Ob er auch selber Fan des Duftes aus Köln ist, beantwortet der Forscher mit einer persönlichen kleinen Geschichte gegenüber INGENIEUR.de: „Meine Oma hat immer 4711 Echt Kölnisch Wasser benutzt, weshalb ich mit dem Geruch sehr positive Erinnerungen verknüpfe.“ Er selber benutzt aber kein Parfum.
Was ist das Extremely Large Telescope?
Nach seiner Fertigstellung wird das Extremely Large Telescope das größte optische Teleskop der Welt sein. Hier spricht man auch von einem Nahinfrarot-Teleskop, das 13-mal mehr Licht sammeln kann als die größten bisher existierenden optischen Teleskope. 2025 soll das Extremely Large Telescope in Betrieb gehen. Es soll Untersuchungen an Objekten in unserem Sonnensystem und in weit entfernten Galaxien vornehmen.
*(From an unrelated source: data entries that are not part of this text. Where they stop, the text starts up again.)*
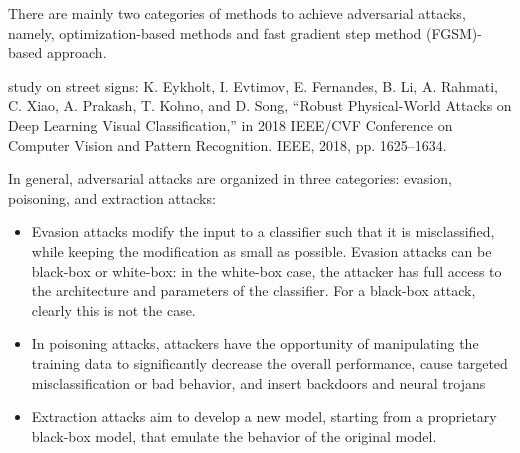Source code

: There are mainly two categories of methods to achieve adversarial attacks, namely, optimization-based methods and fast gradient step method (FGSM)-based approach.


study on street signs: K. Eykholt, I. Evtimov, E. Fernandes, B. Li, A. Rahmati, C. Xiao,
A. Prakash, T. Kohno, and D. Song, “Robust Physical-World Attacks on
Deep Learning Visual Classification,” in 2018 IEEE/CVF Conference on
Computer Vision and Pattern Recognition. IEEE, 2018, pp. 1625–1634.


In general, adversarial attacks are organized in three categories: evasion, poisoning, and extraction attacks:
\begin{itemize}
    \item Evasion attacks modify the input to a classifier such that it is misclassified, while keeping the modification as small as possible. Evasion attacks can be black-box or white-box: in the white-box case, the attacker has full access to the architecture and parameters of the classifier. For a black-box attack, clearly this is not the case.
    \item In poisoning attacks, attackers have the opportunity of manipulating the training data to significantly decrease the overall performance, cause targeted misclassification or bad behavior, and insert backdoors and neural trojans
    \item Extraction attacks aim to develop a new model, starting from a proprietary black-box model, that emulate the behavior of the original model.
\end{itemize}
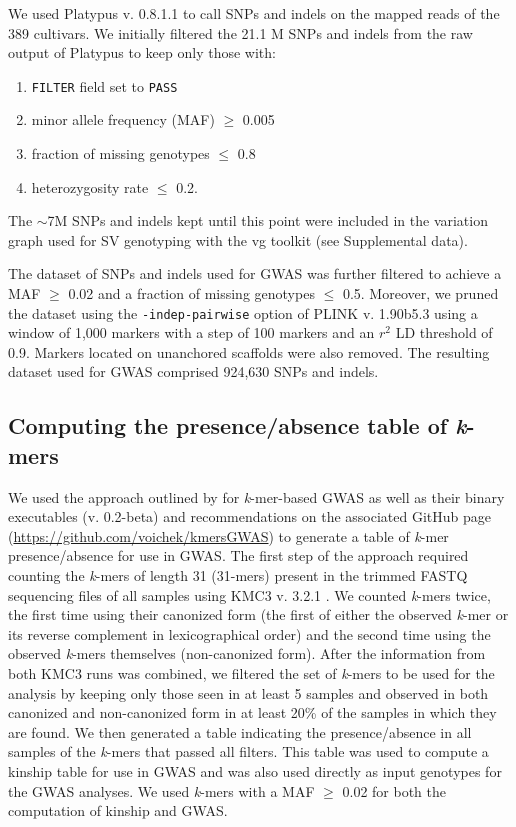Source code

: We used Platypus v. 0.8.1.1 \citep{rimmer2014} to call SNPs and indels on the
mapped reads of the 389 cultivars. We initially filtered the 21.1 M SNPs and
indels from the raw output of Platypus to keep only those with:

\begin{enumerate}
	\item \texttt{FILTER} field set to \texttt{PASS}
	\item minor allele frequency (MAF) $\geq$ 0.005
	\item fraction of missing genotypes $\leq$ 0.8
	\item heterozygosity rate $\leq$ 0.2.
\end{enumerate}

The $\sim$7M SNPs and indels kept until this point were included in
the variation graph used for SV genotyping with the vg toolkit (see
Supplemental data).

The dataset of SNPs and indels used for GWAS was further filtered to achieve a
MAF $\geq$ 0.02 and a fraction of missing genotypes $\leq$ 0.5. Moreover, we
pruned the dataset using the \texttt{-\-indep-pairwise} option of PLINK v.
1.90b5.3 \citep{purcell2007} using a window of 1,000 markers with a step of 100
markers and an $r^2$ LD threshold of 0.9. Markers located on unanchored
scaffolds were also removed. The resulting dataset used for GWAS comprised
924,630 SNPs and indels.

\subsection*{Computing the presence/absence table of \emph{k}-mers}
\label{sv-gwas-kmer-pav}

We used the approach outlined by \cite{voichek2020} for \emph{k}-mer-based GWAS
as well as their binary executables (v. 0.2-beta) and recommendations on the
associated GitHub page (\url{https://github.com/voichek/kmersGWAS}) to generate
a table of \emph{k}-mer presence/absence for use in GWAS.  The first step of
the approach required counting the \emph{k}-mers of length 31 (31-mers) present
in the trimmed FASTQ sequencing files of all samples using KMC3 v. 3.2.1
\citep{kokot2017}. We counted \emph{k}-mers twice, the first time using their
canonized form (the first of either the observed \textit{k}-mer or its reverse
complement in lexicographical order) and the second time using the observed
\emph{k}-mers themselves (non-canonized form). After the information from both KMC3 runs was
combined, we filtered the set of \emph{k}-mers to be used for the analysis by
keeping only those seen in at least 5 samples and observed in both canonized
and non-canonized form in at least 20\% of the samples in which they are found.
We then generated a table indicating the presence/absence in all samples of the
\emph{k}-mers that passed all filters. This table was used to compute a kinship
table for use in GWAS and was also used directly as input genotypes for the
GWAS analyses. We used \emph{k}-mers with a MAF $\geq$ 0.02 for both the
computation of kinship and GWAS.


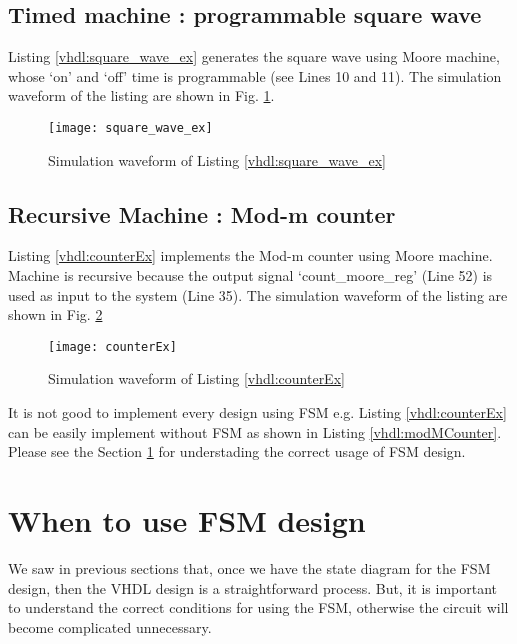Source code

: 

\subsection{Timed machine : programmable square wave }
Listing \ref{vhdl:square_wave_ex} generates the square wave using Moore machine, whose `on' and `off' time is programmable (see Lines 10 and 11).  The simulation waveform of the listing are shown in Fig. \ref{fig:square_wave_ex}.

\begin{figure}[!h]
	\centering
	\texttt{[image: square\_wave\_ex]}
	\caption{Simulation waveform of Listing \ref{vhdl:square_wave_ex}}
	\label{fig:square_wave_ex}
\end{figure}



\subsection{Recursive Machine : Mod-m counter}
Listing \ref{vhdl:counterEx} implements the Mod-m counter using Moore machine. Machine is recursive because the output signal `count\_moore\_reg' (Line 52) is used as input to the system (Line 35). The simulation waveform of the listing are shown in Fig. \ref{fig:counterEx}

\begin{figure}[!h]
	\centering
	\texttt{[image: counterEx]}
	\caption{Simulation waveform of Listing \ref{vhdl:counterEx}}
	\label{fig:counterEx}
\end{figure}

\begin{noNumBox}
It is not good to implement every design using FSM e.g. Listing \ref{vhdl:counterEx} can be easily implement without FSM as shown in Listing \ref{vhdl:modMCounter}. Please see the Section \ref{sec:whentouseFsm} for understading the correct usage of FSM design. 
\end{noNumBox}
	



\section{When to use FSM design}\label{sec:whentouseFsm}
We saw in previous sections that, once we have the state diagram for the FSM design, then the VHDL design is a straightforward process. But, it is important to understand the correct conditions for using the FSM, otherwise the circuit will become complicated unnecessary.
Wissenschaftlerinnen und Wissenschaftler können mithilfe des Teleskops den gesamten Lebenszyklus von Sternen untersuchen: von jungen Sternen über Scheiben, aus denen Planeten entstehen, bis hin zu älteren Sternen.
Nach seiner Inbetriebnahme wird das Extremely Large Telescope für das Kölner Team am I. Physikalischen Institut unter anderem astrophysikalische Beobachtungen im Infrarotbereich ermöglichen. Das Bundesministerium für Bildung und Forschung hat für die Beteiligung des Kölner Forscherteams im Rahmen der Förderlinie „Universum“ eine Verlängerung der Fördermittel um 1,2 Millionen Euro für die nächsten drei Jahre bewilligt.
Über Dr. Florian Peißker
Florian Peißker hat nach der Erforschung auf dem Gebiet der Sternentstehung am Max-Planck-Institut für Radioastronomie in Bonn am 1. Physikalischen Institut in Köln promoviert. Sein Forschungschwerpunkt liegt auf der Infrarotastronomie im galaktischen Zentrum.
Über Prof. Dr. Andreas Eckart
Andreas Eckart ist am I. Physikalischen Institut der Universität zu Köln tätig. Er ist zudem Mitglied des Wissenschaftlichen Rates und des Vorstandes des Deutschen Zentrums für Infrarot- und Optische Interferometrie.